I had Hawaiian ham, swiss cheese, tomato, lite mayo. on toasted Jewish rye.


----------



## CarolfromTX (Jul 20, 2019)

Tuna salad on toast. Before that thinly sliced roast beef with mayo.


----------



## Ruthanne (Jul 24, 2019)

Roast beef, swiss cheese, mustard on rye.


----------



## Pappy (Jul 24, 2019)

I’m old school. A hot dog on bread.


----------



## twinkles (Jul 24, 2019)

i usually just eat a package of crackers for lunch


----------



## Ruthanne (Jul 29, 2019)

A little peanut butter and half a slice of swiss cheese on rye for breakfast.


----------



## Pappy (Jul 29, 2019)

Ham, cheese, mustard and white bread.


----------



## rkunsaw (Jul 29, 2019)

Bacon, tomato and mayonnaise on whole wheat toast


----------



## treeguy64 (Jul 29, 2019)

Homemade veggie burger, lettuce, tomato, onion, tomato puree, vegan cheddar, kalamata olives. Oh baby!


----------



## Aunt Bea (Jul 29, 2019)

Toasted ham and cheese on an English muffin for breakfast this morning.


----------



## debbie in seattle (Jul 29, 2019)

Peanut Butter, don’t eat lunch meats, etc.


----------



## Ruthanne (Aug 7, 2019)

egg, tomato and lite mayo  on rye.


----------



## Ruthanne (Aug 19, 2019)

Smoked turkey breast, chipotle cheddar, tomatoes, mayo on organic 12 grain bread.


----------



## Liberty (Aug 19, 2019)

Peppered turkey on lettuce, swiss cheese, mayo and pickle.


----------



## Marie5656 (Aug 19, 2019)

*I was out at a meeting. Stopped afterward and got a Philly Cheesesteak.*


----------



## Keesha (Aug 19, 2019)

Tuna salad.


----------



## Aunt Bea (Aug 20, 2019)

Turkey on a wrap with chips and a pickle.


----------



## hollydolly (Aug 20, 2019)

*Egg sandwich this morning!!*


----------



## toffee (Aug 20, 2019)

TODAYS SARNI IS --brown bread - strong cheddar cheese =with home grown tomatoes and mayo !


----------



## Pappy (Aug 20, 2019)

Hamburger, tomato and onion on bread.


----------



## tortiecat (Aug 20, 2019)

BTL - bacon, tomato, cheese,dill pickle & lettuce on a w/w roll.


----------



## hollydolly (Aug 20, 2019)

Smoked trout at Lunchtime... 2 sandwiches in one day. That's unusual for me!!


----------



## moviequeen1 (Aug 20, 2019)

I had ham sandwich with low cal mayo and lettuce on multi grain bread


----------



## Olivia (Aug 20, 2019)

Baby Swiss, Genoa Salami, mayonnaise on sourdough.


----------



## SeaBreeze (Aug 20, 2019)

Roast beef, provolone cheese, thin sliced onion, mayo, basil and oregano on French bread.


----------



## mike4lorie (Aug 20, 2019)

Tomato with ol'cheese, salt and pepper, and mayo...


----------



## Ruthanne (Aug 20, 2019)

Cucumber and tomatoes and lite mayo on toasted 12 grain.


----------



## treeguy64 (Aug 20, 2019)

Cucumber, tomato, alfalfa sprouts, sweet onion, shaved carrots, oregano and powdered rosemary, turmeric and garlic, vegan mozzarella, on toasted spelt bread, with vegan cream cheese spread.


----------



## Ruthanne (Aug 20, 2019)

treeguy64 said:


> Cucumber, tomato, alfalfa sprouts, sweet onion, shaved carrots, oregano and powdered rosemary, turmeric and garlic, vegan mozzarella, on toasted spelt bread, with vegan cream cheese spread.
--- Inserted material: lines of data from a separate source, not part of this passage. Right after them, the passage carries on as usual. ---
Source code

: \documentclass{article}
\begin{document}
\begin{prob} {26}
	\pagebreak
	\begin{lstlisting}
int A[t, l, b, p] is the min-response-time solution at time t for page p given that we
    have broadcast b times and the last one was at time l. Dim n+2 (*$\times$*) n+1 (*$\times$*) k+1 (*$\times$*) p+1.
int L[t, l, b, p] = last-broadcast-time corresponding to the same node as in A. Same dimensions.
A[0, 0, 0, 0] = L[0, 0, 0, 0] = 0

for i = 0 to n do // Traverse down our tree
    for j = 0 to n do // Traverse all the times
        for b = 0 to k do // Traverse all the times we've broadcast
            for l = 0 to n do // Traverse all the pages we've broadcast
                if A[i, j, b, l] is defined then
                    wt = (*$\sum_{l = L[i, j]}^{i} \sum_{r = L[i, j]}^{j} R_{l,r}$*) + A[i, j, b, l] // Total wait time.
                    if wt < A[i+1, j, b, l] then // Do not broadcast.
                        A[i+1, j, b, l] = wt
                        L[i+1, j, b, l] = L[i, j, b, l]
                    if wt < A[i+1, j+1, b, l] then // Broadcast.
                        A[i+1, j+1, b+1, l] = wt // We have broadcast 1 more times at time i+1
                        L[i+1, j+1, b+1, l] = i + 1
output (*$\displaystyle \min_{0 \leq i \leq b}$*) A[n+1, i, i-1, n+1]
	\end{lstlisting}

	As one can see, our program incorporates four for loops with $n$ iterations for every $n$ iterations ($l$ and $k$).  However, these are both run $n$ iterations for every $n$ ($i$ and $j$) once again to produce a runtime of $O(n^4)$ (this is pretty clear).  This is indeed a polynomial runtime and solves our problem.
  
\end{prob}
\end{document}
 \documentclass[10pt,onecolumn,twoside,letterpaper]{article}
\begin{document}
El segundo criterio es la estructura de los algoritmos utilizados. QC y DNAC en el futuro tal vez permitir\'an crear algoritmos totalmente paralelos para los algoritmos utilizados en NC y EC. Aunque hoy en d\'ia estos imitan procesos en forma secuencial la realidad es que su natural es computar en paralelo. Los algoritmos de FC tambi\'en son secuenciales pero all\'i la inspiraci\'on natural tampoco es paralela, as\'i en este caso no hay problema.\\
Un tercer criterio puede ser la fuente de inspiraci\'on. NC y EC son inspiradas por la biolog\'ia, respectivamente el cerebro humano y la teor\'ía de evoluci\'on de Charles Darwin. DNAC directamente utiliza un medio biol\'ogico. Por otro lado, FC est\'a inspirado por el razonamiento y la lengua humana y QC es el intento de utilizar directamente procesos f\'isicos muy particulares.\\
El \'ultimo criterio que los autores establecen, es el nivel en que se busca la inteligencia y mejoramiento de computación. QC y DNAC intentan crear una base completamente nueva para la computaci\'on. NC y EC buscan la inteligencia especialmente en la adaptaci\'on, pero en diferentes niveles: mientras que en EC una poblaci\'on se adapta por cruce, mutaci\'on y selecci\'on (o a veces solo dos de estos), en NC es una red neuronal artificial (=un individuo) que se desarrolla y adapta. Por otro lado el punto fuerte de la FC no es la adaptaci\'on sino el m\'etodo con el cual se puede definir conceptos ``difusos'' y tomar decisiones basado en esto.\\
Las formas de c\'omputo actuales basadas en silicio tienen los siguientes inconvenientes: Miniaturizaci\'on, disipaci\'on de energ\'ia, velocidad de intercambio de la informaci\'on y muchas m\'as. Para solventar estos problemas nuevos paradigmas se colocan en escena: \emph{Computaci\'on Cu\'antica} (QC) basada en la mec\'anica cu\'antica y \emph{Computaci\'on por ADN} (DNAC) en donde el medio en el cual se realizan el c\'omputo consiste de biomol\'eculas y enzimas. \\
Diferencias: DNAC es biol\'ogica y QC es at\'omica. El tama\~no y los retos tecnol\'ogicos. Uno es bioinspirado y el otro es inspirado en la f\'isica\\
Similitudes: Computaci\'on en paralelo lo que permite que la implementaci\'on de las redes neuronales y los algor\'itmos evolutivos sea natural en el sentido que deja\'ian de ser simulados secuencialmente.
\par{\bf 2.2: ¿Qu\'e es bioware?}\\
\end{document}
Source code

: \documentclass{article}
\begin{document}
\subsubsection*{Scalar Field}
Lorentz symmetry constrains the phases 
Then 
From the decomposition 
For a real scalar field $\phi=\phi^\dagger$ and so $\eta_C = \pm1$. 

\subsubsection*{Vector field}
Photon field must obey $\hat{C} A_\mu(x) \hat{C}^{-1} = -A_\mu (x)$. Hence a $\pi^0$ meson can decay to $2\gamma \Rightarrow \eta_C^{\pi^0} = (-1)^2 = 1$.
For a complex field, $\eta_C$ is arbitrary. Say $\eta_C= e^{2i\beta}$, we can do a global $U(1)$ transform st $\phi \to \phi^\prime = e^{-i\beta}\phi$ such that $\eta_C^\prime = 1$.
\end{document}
Sounds really yummy and nutritious.


----------



## Ruthanne (Aug 21, 2019)

turkey, tomato and lite mayo on 12 grain toasted again.


----------



## treeguy64 (Aug 21, 2019)

Just had two of these: Beets, grape leaves, spiral cut carrot, cucumber, artichoke hearts, onion, lettuce, tomato, vegan provolone, avocado, vegan sour cream on toasted spelt bread.

Today, I tried something new and exciting: I actually put wood toothpicks in the halves of the sandwich, and then cut it, diagonally. Those little toothpicks really held everything together! Ooh...........


----------



## hollydolly (Aug 21, 2019)

Italian cured ham on a freshly baked crusty roll


----------



## Ruthanne (Aug 21, 2019)

hollydolly said:


> Italian cured ham on a freshly baked crusty roll


Yum!


----------



## applecruncher (Aug 21, 2019)

Smoked deli sliced turkey, pickle, Swiss cheese, mayo on sesame seed bun.


----------



## Shalimar (Aug 21, 2019)

Fresh grilled trout, dill mayonnaise, baby spinach and tomatoes from my garden, avocado. Homemade whole wheat challah  bread.


----------



## C'est Moi (Aug 22, 2019)

Grilled cheese; sharp cheddar on wheat with a dill pickle.


----------



## RadishRose (Aug 24, 2019)

A hamburger patty w/ thin sliced red onion, ketchup and mustard


----------



## hollydolly (Aug 24, 2019)

Kinda a sandwich but not really.. french toast this morning!!


----------



## 911 (Aug 24, 2019)

Anyone know why McDonalds quit selling the Eggwhite Delight?


----------



## applecruncher (Aug 24, 2019)

Ground chuck, pickle, mayo, and spicy mustard on a sesame seed bun.


----------



## Ruthanne (Aug 24, 2019)

applecruncher said:


> Ground chuck, pickle, mayo, and spicy mustard on a sesame seed bun.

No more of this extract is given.